Furthermore, by incorporating everything in the past section, POS can decrease the time per exchange. In this way, your checkout counter could serve more clients each hour. It works on possible income for stores.
Besides, POS can take out human mistakes as the majority of the manual advances are currently done naturally and unequivocally.
If a Magento POS framework is coordinated with stock administration programming, it can associate and match up information from various areas to the Magento backend. That recoveries time for staff as far as information to the executives and assists them with monitoring items continuously refreshes.
Additionally, the POS can rigorously monitor income and item lifecycle to lessen business misfortune.
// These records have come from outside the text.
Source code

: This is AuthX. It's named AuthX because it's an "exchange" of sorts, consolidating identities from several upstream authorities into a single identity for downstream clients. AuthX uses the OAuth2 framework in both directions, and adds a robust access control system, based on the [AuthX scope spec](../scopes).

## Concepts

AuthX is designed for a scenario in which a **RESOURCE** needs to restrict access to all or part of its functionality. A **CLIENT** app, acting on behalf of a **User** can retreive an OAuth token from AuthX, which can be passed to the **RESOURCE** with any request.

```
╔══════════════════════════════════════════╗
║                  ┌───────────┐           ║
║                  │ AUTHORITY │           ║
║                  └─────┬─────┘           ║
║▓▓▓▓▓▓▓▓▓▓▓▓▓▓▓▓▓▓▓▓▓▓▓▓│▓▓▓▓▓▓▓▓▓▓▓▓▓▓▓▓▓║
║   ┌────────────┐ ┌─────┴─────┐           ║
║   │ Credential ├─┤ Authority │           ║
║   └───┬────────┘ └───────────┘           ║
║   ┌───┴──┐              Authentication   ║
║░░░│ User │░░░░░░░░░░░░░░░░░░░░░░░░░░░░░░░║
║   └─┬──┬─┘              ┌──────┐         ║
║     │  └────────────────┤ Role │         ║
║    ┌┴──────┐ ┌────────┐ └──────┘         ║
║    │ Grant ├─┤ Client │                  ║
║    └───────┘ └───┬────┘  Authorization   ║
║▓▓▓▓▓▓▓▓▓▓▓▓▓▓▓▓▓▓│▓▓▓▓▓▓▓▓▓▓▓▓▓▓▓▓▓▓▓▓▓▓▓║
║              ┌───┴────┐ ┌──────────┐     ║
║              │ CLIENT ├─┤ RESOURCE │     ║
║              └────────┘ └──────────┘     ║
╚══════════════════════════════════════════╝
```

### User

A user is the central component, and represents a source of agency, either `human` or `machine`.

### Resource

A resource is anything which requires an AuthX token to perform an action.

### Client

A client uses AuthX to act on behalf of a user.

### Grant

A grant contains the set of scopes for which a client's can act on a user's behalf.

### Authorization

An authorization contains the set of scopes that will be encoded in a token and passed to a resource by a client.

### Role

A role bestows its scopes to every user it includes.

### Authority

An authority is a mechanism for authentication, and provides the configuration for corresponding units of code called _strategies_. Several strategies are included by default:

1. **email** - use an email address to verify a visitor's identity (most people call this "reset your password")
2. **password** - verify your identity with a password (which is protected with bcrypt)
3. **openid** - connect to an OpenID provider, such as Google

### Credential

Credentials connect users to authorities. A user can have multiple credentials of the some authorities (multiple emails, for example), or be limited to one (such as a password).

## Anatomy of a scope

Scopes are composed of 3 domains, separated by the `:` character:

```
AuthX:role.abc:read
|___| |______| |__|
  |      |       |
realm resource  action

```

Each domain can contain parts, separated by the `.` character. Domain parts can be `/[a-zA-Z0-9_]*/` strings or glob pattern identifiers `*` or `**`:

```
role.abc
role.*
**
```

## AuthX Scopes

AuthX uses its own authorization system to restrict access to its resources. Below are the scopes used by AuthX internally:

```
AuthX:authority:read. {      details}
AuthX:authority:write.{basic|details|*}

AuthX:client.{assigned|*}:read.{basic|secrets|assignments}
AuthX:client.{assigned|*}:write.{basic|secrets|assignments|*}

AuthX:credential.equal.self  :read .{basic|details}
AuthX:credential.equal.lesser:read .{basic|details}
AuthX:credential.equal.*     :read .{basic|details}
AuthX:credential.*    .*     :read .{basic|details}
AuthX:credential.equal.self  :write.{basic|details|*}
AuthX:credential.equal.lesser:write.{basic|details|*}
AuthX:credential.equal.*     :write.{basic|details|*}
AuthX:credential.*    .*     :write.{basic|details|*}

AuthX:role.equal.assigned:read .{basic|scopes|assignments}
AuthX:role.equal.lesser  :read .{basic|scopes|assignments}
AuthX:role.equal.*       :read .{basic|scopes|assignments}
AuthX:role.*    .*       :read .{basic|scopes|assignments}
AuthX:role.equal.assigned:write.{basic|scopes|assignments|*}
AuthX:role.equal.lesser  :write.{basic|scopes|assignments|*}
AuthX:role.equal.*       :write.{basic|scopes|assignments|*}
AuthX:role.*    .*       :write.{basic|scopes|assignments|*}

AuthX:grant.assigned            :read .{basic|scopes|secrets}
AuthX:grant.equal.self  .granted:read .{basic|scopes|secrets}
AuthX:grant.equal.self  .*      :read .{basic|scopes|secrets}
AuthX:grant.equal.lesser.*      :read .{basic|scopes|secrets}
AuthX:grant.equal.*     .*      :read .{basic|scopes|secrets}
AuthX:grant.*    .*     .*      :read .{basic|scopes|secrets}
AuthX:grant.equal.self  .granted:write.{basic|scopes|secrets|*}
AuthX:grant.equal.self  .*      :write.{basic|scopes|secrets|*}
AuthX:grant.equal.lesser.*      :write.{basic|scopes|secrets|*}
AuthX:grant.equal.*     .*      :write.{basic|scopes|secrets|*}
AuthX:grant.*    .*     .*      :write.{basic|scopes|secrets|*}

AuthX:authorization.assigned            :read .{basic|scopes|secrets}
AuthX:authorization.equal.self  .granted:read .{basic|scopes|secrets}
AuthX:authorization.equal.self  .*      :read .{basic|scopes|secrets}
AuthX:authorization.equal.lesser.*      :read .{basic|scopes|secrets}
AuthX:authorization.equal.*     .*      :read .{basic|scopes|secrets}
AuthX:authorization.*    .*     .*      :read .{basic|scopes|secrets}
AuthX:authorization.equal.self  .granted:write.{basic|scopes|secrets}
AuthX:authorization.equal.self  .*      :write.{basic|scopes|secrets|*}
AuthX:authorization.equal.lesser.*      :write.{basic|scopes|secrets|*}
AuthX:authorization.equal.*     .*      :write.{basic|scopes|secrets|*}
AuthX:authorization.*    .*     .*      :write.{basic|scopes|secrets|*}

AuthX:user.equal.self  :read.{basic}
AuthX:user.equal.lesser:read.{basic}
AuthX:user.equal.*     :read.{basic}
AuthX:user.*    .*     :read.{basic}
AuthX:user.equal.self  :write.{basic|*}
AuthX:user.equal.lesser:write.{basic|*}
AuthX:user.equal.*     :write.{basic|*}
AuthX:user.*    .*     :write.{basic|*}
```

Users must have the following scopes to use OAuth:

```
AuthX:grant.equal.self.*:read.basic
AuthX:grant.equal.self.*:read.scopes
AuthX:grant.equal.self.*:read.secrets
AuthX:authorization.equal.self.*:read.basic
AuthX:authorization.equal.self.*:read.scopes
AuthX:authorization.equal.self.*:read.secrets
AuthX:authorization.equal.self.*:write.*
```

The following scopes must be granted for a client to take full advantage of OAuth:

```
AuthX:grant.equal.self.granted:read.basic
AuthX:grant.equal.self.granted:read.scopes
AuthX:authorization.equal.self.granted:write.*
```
Suppose no to the misfortune from the shoplifter with POS.
Oversee stock calm
With the conventional register, staff needs to genuinely see stock while POS upholds them to mechanize taking a look at stock on-screen. Regardless of whether any change occurs, they just need to take a gander at the POS screen. Furthermore, you'll save time on stock control at your stores. This subsequent POS benefit will astonish you. Peruse on for the amazing advantages of POS and stock framework mix.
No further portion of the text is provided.